Se nell’esercizio dell’attività lavorativa si instaura, con il consenso del preposto, una prassi contraria alle disposizioni di legge, causa di pericoli per gli addetti, in caso di infortunio del dipendente, il datore di lavoro che abbia omesso ogni forma di sorveglianza circa la pericolosa prassi operativa instauratasi, deve rispondere dell’infortunio occorso (Corte di Cassazione, Sentenza 11 aprile 2022, n. 13720).
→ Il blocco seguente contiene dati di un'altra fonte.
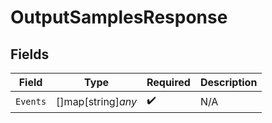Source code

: # OutputSamplesResponse


## Fields

| Field              | Type               | Required           | Description        |
| ------------------ | ------------------ | ------------------ | ------------------ |
| `Events`           | []map[string]*any* | :heavy_check_mark: | N/A                |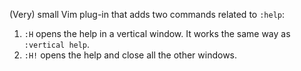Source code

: (Very) small Vim plug-in that adds two commands related to
`:help`:

1. `:H` opens the help in a vertical window. It works the same way
as `:vertical help`.
2. `:H!` opens the help and close all the other windows.
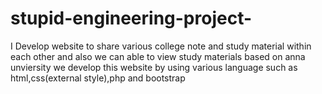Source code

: # stupid-engineering-project-
  I Develop website to share various college note and study material within each other and also we can able to view study materials based on anna unviersity
  we develop this website by using various language such as html,css(external style),php and bootstrap 
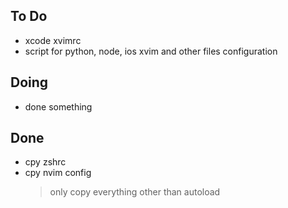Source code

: ## To Do

- xcode xvimrc
- script for python, node, ios xvim and other files configuration

## Doing

- done something


## Done

- cpy zshrc
- cpy nvim config
    > only copy everything other than autoload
La Corte d’appello territoriale ha confermato la condanna del datore di lavoro per il reato di lesioni colpose commesse con violazione delle norme antinfortunistiche.
Il predetto datore, in particolare, era ritenuto responsabile di avere tollerato la prassi, diffusa all’interno dello stabilimento lavorativo, per la quale gli operai sforniti di apposito titolo abilitativo si ponevano alla guida di carrelli elevatori.
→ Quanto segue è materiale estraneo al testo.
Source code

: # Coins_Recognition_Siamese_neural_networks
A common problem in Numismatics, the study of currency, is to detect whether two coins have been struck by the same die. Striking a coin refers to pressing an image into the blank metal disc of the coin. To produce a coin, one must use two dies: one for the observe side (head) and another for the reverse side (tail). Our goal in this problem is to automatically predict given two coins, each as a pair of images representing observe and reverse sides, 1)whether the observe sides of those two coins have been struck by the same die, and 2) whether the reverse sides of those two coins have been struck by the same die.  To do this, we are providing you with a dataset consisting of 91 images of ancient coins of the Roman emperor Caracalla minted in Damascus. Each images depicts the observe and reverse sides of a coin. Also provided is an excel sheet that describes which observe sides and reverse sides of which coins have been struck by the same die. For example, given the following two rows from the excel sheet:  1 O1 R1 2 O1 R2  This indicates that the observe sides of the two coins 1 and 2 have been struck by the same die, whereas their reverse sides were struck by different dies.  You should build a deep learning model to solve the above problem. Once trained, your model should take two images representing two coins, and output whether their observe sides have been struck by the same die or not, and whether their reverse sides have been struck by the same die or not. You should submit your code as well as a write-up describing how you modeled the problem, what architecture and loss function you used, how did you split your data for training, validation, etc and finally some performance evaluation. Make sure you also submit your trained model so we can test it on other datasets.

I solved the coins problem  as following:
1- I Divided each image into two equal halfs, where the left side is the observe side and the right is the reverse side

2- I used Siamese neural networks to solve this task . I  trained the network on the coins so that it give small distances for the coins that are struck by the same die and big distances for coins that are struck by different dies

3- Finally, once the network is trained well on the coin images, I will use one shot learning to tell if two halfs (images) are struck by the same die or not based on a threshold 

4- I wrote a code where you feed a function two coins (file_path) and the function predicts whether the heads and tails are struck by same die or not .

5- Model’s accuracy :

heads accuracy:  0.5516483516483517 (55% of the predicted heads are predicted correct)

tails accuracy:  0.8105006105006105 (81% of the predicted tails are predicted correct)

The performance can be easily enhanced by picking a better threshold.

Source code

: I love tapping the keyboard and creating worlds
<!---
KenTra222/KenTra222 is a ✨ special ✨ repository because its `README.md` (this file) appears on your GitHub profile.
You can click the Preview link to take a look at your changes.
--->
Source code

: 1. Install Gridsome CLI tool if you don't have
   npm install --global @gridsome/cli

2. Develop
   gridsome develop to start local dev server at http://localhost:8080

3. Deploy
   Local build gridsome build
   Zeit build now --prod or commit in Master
Nel caso in esame uno degli operai alle dipendenze della società, non in possesso di titolo abilitativo e sprovvisto di formazione sull’uso dei carrelli elevatori, in un momento di pausa della lavorazione, approfittando dell’assenza momentanea del carrellista, metteva in moto il muletto per spostarlo e, premendo inavvertitamente il pedale dell’accelleratore, colpiva il piede di un altro dipendente, fermo vicino al mezzo, causandogli lesioni gravissime.
Avverso la pronuncia di condanna ha proposto ricorso per cassazione il datore, sostenendo, in particolare, di essere a capo di una struttura complessa, articolata in più cantieri, anche distanti tra loro e che, pertanto, vi fossero anche altre persone deputate alla direzione e alla vigilanza e che nei turni a squadra vi fosse almeno un carrellista abilitato.
Tali circostanze, secondo il ricorrente, dovevano indurre a concludere che non vi fosse, all’interna dell’azienda, una prassi pericolosa, peraltro tollerata dalla dirigenza.
L’accertata osservanza delle norme antinfortunistiche e la presenza di figure intermedie qualificate preposte a vigilare avrebbe, in sintesi, dovuto indurre la Corte di merito a giungere ad una sentenza di assoluzione nei confronti dello stesso datore.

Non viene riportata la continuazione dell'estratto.